Japan's triple disaster, which tested the limits of the world's most technologically advanced nation earlier this year, is a case in point.

The scale of the earthquake and tsunami in March was shocking even for a country which has a history of both. Yet few people could have predicted the meltdown at Fukushima nuclear plant after the quake.

Radio-active leakages are not the only new kind of threat, the collapse of computer networks would be a catastrophe in a technologically-dependent, globalised world, Kent warned.

"Have a cybernetic failure somewhere in outer space that all of a sudden grinds these mechanisms to a halt and you have a major crisis. People will not get food. Food will not be transported. Water will not pumped," he said.
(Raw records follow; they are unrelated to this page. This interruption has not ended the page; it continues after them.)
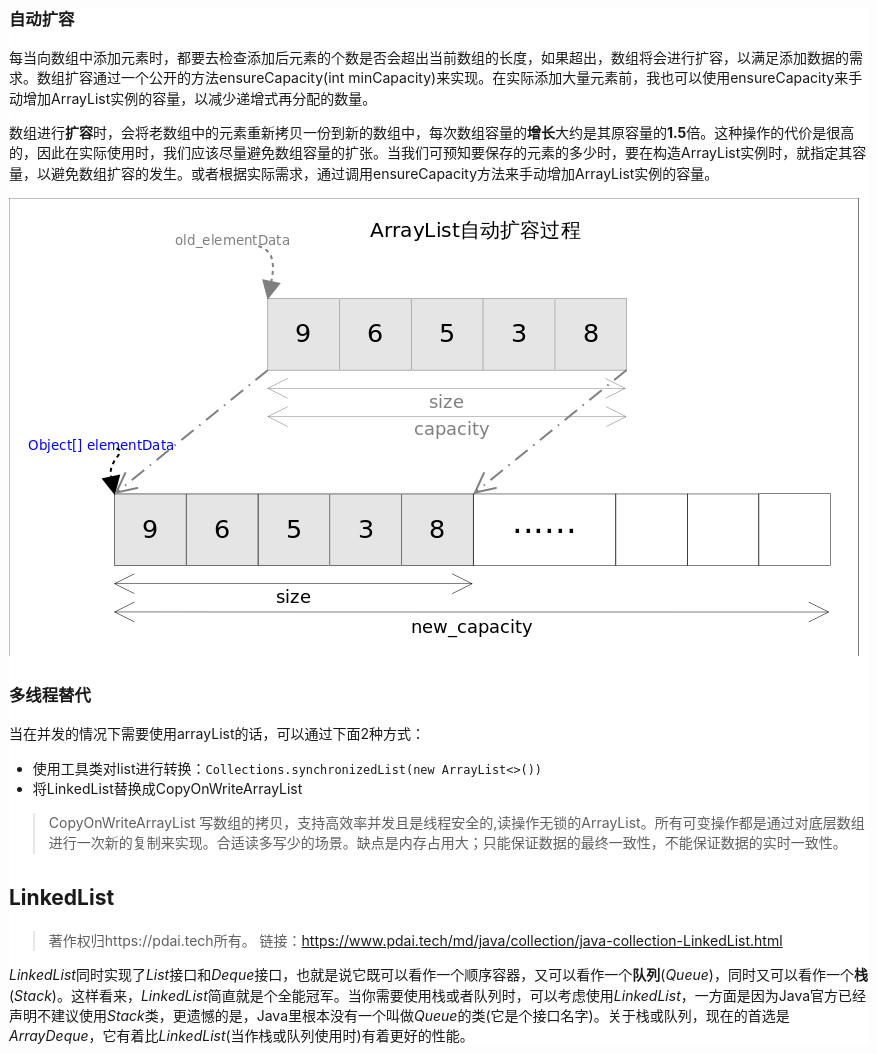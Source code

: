 ### 自动扩容

每当向数组中添加元素时，都要去检查添加后元素的个数是否会超出当前数组的长度，如果超出，数组将会进行扩容，以满足添加数据的需求。数组扩容通过一个公开的方法ensureCapacity(int minCapacity)来实现。在实际添加大量元素前，我也可以使用ensureCapacity来手动增加ArrayList实例的容量，以减少递增式再分配的数量。

数组进行**扩容**时，会将老数组中的元素重新拷贝一份到新的数组中，每次数组容量的**增长**大约是其原容量的**1.5**倍。这种操作的代价是很高的，因此在实际使用时，我们应该尽量避免数组容量的扩张。当我们可预知要保存的元素的多少时，要在构造ArrayList实例时，就指定其容量，以避免数组扩容的发生。或者根据实际需求，通过调用ensureCapacity方法来手动增加ArrayList实例的容量。

![ArrayList_grow](../_images/pdai_ArrayList_grow.png)

### 多线程替代

当在并发的情况下需要使用arrayList的话，可以通过下面2种方式：

- 使用工具类对list进行转换：`Collections.synchronizedList(new ArrayList<>())`
- 将LinkedList替换成CopyOnWriteArrayList

> CopyOnWriteArrayList 写数组的拷贝，支持高效率并发且是线程安全的,读操作无锁的ArrayList。所有可变操作都是通过对底层数组进行一次新的复制来实现。合适读多写少的场景。缺点是内存占用大；只能保证数据的最终一致性，不能保证数据的实时一致性。

## LinkedList

> 著作权归https://pdai.tech所有。 链接：https://www.pdai.tech/md/java/collection/java-collection-LinkedList.html

*LinkedList*同时实现了*List*接口和*Deque*接口，也就是说它既可以看作一个顺序容器，又可以看作一个**队列**(*Queue*)，同时又可以看作一个**栈**(*Stack*)。这样看来，*LinkedList*简直就是个全能冠军。当你需要使用栈或者队列时，可以考虑使用*LinkedList*，一方面是因为Java官方已经声明不建议使用*Stack*类，更遗憾的是，Java里根本没有一个叫做*Queue*的类(它是个接口名字)。关于栈或队列，现在的首选是*ArrayDeque*，它有着比*LinkedList*(当作栈或队列使用时)有着更好的性能。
Kent said the answer was for governments, corporations, the military and non-governmental organisations to start thinking about what might be. He also called for more engagement with scientists to ensure that their research was incorporated in humanitarian planning.

Real aid effectiveness, he said, starts with bolstering the resilience of communities and minimising their exposure to disasters.

"Resilience becomes the key, and not response, because if we can start strengthening local communities, that means we will need to have less emergency response," he said, adding that this is where the interests and the activities of the private sector and the humanitarian community may overlap.

"These corporates very often see their corporate resilience is dependent on community resilience ... – getting much wider communities to think about disaster preparedness and disaster risk reduction because the last thing I corporately want is a situation where my 'assets' are flooded, so what can I do about that? What's the community impact? What do I need to ensure my workforce?"